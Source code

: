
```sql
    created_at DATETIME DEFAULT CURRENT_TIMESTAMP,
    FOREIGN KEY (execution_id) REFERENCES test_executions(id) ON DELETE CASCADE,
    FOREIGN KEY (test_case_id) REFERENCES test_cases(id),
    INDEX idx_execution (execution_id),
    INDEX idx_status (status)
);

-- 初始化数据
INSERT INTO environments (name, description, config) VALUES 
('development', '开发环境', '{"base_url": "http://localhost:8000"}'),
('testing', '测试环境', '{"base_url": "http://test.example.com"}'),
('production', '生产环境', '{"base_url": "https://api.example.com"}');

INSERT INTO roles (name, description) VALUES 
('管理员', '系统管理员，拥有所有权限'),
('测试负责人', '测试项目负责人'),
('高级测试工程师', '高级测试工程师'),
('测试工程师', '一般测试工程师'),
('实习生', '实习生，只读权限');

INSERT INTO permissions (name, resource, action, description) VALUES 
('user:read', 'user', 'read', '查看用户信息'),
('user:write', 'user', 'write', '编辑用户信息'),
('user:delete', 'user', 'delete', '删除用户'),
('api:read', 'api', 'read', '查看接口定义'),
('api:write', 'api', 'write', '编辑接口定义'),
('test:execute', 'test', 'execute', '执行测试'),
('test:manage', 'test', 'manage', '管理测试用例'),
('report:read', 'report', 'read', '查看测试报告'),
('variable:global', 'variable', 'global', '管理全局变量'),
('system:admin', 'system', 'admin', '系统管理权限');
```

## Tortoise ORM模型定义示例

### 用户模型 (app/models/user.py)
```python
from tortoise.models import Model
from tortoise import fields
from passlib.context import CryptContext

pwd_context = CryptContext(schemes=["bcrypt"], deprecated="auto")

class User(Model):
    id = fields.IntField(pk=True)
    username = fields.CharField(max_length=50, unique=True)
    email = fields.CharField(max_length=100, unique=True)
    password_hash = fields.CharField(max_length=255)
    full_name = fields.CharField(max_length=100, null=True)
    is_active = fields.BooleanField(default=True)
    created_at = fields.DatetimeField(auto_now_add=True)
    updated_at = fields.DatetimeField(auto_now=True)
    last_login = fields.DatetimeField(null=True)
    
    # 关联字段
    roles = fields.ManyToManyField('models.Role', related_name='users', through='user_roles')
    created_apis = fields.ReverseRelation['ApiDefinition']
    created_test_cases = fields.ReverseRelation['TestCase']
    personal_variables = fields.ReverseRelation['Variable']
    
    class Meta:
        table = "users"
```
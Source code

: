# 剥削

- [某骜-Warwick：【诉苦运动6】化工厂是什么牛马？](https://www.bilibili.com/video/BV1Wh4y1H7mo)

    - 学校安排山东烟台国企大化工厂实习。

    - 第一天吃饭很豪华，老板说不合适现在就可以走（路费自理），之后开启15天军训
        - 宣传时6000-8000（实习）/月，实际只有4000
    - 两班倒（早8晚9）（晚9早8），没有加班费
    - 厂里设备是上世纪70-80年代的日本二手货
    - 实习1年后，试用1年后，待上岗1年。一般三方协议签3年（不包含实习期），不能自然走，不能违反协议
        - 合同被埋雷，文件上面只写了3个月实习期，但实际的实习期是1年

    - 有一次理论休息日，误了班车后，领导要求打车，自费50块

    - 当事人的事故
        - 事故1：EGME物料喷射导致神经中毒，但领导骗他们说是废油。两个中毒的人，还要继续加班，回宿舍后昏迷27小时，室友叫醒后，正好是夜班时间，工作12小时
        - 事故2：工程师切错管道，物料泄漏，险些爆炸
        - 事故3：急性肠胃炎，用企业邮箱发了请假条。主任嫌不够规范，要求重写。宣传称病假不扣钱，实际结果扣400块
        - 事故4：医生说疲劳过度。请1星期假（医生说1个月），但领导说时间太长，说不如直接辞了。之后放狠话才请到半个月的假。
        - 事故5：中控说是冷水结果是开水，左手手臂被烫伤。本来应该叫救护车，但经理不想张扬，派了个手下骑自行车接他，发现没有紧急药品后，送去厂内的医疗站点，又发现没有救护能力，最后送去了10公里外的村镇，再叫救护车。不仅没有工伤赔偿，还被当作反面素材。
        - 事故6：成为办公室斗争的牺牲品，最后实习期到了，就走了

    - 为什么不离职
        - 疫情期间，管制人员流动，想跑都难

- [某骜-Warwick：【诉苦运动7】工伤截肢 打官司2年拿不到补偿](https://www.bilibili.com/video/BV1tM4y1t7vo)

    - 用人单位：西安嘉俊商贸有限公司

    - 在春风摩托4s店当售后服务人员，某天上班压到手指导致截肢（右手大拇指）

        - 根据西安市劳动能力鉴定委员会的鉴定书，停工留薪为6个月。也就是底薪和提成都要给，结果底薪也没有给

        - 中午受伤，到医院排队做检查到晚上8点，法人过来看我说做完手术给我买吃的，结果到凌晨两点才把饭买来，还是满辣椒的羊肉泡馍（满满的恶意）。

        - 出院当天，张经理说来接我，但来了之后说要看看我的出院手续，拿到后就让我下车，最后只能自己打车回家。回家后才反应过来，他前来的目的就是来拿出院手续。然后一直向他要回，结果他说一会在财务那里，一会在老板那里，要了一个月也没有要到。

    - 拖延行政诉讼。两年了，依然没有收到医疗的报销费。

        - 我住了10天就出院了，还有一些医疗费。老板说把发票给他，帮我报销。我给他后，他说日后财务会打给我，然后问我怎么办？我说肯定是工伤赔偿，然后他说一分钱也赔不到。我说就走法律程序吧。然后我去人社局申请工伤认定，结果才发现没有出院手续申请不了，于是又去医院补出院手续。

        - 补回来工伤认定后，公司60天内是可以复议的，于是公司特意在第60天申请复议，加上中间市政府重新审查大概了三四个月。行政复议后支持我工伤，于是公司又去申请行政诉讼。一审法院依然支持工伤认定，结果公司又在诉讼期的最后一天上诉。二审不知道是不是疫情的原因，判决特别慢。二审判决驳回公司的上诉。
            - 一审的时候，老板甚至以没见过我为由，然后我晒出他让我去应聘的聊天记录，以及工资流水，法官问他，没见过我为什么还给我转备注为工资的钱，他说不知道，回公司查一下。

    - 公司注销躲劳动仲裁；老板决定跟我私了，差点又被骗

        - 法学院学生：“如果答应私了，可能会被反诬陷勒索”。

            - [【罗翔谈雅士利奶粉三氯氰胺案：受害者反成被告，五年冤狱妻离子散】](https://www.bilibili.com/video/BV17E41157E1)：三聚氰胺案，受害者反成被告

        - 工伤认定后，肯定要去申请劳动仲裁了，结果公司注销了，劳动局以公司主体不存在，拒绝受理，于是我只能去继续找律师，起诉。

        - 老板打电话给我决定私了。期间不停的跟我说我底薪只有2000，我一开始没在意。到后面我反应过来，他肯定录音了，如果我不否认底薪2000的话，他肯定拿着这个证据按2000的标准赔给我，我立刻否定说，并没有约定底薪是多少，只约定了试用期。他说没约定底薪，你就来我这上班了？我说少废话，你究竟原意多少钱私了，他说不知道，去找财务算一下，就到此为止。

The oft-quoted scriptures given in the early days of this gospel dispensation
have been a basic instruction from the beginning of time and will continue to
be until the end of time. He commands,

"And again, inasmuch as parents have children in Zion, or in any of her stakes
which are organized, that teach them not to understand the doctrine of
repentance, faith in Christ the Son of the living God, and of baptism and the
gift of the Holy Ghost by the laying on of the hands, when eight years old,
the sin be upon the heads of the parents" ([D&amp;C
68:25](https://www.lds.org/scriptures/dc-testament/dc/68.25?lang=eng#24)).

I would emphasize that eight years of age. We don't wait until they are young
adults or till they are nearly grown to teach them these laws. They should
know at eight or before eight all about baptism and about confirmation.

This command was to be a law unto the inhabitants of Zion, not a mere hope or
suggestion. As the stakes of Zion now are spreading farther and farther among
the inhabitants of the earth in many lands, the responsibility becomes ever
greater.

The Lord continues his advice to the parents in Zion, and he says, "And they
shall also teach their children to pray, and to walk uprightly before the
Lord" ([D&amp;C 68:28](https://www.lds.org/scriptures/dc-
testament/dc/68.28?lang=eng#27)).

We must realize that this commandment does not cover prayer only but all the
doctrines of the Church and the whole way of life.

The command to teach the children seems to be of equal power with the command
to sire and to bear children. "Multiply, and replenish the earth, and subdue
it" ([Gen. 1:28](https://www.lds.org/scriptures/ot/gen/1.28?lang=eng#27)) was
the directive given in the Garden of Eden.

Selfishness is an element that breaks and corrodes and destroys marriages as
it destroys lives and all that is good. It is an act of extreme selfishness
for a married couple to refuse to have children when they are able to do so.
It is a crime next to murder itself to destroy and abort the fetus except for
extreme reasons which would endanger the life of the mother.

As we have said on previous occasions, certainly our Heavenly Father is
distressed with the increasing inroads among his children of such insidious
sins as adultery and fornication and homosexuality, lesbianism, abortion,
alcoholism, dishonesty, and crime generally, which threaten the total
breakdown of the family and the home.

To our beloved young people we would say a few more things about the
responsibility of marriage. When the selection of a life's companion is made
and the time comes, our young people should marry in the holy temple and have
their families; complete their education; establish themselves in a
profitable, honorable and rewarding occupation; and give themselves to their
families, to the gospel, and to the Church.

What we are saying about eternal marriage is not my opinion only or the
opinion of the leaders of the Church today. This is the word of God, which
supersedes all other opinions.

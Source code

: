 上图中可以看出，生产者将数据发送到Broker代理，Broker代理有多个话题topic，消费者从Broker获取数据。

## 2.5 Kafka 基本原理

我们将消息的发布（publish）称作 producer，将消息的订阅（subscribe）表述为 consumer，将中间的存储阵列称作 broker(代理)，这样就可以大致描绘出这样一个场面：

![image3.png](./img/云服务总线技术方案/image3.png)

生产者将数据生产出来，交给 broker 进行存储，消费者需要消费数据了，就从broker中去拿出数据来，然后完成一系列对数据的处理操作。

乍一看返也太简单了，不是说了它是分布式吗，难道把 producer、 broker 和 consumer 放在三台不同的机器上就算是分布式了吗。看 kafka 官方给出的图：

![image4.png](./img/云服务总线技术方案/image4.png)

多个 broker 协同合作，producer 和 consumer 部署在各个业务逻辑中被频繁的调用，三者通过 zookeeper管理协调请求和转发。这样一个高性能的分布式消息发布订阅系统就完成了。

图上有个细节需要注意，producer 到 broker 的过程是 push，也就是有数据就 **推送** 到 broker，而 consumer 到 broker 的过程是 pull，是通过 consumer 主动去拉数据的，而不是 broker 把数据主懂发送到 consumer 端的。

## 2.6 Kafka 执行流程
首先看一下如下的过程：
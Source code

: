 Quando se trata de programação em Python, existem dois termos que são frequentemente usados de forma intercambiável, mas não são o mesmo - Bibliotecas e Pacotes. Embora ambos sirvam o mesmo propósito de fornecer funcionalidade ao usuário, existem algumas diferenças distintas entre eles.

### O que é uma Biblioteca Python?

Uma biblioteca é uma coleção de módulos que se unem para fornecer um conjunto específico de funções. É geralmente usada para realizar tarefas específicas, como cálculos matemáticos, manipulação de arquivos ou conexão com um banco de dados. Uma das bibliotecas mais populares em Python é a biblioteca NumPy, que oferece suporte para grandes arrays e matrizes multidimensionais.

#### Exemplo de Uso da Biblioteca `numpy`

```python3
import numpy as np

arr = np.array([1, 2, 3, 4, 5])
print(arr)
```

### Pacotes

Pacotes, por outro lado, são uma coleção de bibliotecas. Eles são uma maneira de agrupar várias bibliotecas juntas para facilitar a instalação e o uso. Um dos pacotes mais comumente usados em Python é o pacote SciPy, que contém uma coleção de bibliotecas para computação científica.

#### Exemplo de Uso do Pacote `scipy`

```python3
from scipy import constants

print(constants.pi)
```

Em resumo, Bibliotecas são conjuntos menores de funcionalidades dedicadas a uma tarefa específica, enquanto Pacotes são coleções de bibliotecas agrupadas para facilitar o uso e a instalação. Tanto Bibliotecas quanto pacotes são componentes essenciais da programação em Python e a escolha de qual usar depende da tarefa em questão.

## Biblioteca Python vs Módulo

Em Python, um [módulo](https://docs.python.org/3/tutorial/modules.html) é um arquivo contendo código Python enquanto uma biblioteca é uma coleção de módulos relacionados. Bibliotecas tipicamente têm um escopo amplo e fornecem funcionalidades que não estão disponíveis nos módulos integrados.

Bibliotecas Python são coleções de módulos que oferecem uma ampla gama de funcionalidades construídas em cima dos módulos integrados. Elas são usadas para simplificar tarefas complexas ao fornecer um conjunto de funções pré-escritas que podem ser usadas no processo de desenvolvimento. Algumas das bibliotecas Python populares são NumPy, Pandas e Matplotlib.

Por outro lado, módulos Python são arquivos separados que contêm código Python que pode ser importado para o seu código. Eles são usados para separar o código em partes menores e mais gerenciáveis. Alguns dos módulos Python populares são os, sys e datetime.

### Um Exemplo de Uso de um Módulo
━━━━━━━━
» **About this task**
Look through the listing and extract every line with "eight" in it.

» **Task result**
gift of the Holy Ghost by the laying on of the hands, when eight years old,
I would emphasize that eight years of age. We don't wait until they are young
know at eight or before eight all about baptism and about confirmation.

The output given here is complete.